La Champions League: l'ingresso nel palcoscenico più prestigioso d'Europa
L'approdo d i Lay’s nel mondo del calcio coincide con l'ingresso nell'universo della UEFA Champions League, una delle piattaforme sportive più influenti e riconoscibili al mondo. Attraverso la partnership con la UEFA di PepsiCo, ovvero il gruppo industriale che detiene la proprietà di Lay's, il brand ha iniziato a costruire una presenza sempre più visibile accanto ai tifosi, trasformando il semplice momento dello snack in un rituale associato alle grandi notti europee.
Più che una sponsorizzazione tradizionale, quella con la Champions League è stata un'operazione di posizionamento culturale: Lay’s ha saputo inserirsi nell'esperienza collettiva della visione delle partite, entrando nelle case, nei locali e negli eventi dedicati al calcio internazionale. Un percorso che ha contribuito a trasformare il marchio in un elemento riconoscibile della fan culture contemporanea.
"No Lay’s, No Game": il calcio come linguaggio pop
La consacrazione arriva con "No Lay’s, No Game", la piattaforma globale che ha ridefinito il rapporto tra il brand e il pubblico sportivo. Lanciata a livello internazionale, la campagna ha coinvolto alcune delle figure più iconiche del calcio mondiale, da Lionel Messi a David Beckham fino a Thierry Henry, mescolando ironia, storytelling e intrattenimento.

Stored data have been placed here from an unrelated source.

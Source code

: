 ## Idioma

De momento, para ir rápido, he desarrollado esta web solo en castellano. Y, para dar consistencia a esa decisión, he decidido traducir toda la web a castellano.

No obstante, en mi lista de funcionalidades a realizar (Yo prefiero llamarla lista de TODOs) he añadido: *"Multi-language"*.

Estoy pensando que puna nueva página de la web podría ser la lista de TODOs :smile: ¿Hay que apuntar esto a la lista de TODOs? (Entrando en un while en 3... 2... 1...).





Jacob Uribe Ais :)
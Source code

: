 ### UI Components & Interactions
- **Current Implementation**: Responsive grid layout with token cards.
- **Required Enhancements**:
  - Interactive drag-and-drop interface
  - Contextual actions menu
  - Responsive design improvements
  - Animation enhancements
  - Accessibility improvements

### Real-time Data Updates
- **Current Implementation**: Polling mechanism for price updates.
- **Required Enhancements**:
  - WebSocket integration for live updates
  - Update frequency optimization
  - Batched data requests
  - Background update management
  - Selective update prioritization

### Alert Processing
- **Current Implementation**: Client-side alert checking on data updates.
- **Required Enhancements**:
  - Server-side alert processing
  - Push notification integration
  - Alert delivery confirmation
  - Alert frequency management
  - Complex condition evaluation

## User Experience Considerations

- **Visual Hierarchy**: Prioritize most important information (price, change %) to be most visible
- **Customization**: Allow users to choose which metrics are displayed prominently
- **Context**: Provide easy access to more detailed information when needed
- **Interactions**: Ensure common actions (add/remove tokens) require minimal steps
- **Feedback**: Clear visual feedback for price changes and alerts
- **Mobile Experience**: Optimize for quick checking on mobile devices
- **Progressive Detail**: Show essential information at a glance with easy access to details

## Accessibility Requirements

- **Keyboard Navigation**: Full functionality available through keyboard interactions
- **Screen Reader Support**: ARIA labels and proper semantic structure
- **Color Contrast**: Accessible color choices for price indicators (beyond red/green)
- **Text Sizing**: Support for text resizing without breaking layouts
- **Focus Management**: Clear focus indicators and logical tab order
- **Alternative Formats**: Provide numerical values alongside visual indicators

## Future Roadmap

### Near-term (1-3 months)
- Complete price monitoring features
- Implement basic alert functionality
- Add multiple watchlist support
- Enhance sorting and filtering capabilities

Il messaggio è semplice ma potente: una partita non è solo ciò che accade in campo, ma l'intero ecosistema di emozioni, rituali e momenti condivisi che la circondano. In questo contesto Lay’s si posiziona come accessorio imprescindibile della match experience, proprio come una maglia, una sciarpa o un luogo di ritrovo tra amici. Una strategia che ha permesso al marchio di parlare non solo agli appassionati di sport, ma anche alle nuove generazioni attente ai codici della cultura pop e dell'entertainment.
Dai Mondiali FIFA a fenomeno globale
Il percorso trova la sua naturale evoluzione nell'ingresso nel sistema FIFA. Dopo le prime attivazioni legate alla Coppa del Mondo in Qatar e alla Coppa del Mondo femminile, Lay’s è stata scelta come sponsor ufficiale della FIFA World Cup 2026 e della FIFA Women's World Cup 2027.
La presenza ai Mondiali rappresenta il punto più alto di una strategia costruita negli anni: dal calcio europeo al più grande evento sportivo del pianeta. Attraverso fan experience, contenuti digitali e iniziative dedicate alle community internazionali, il brand rafforza il proprio ruolo di interprete della cultura dei tifosi su scala globale.
Oggi Lay’s occupa una posizione unica nel panorama delle sponsorship sportive: non veste gli atleti e non produce attrezzature tecniche, ma presidia uno spazio altrettanto strategico, quello delle emozioni condivise. Un territorio dove sport, lifestyle e intrattenimento si incontrano e dove il marchio è riuscito a costruire una delle narrazioni più riconoscibili del calcio contemporaneo.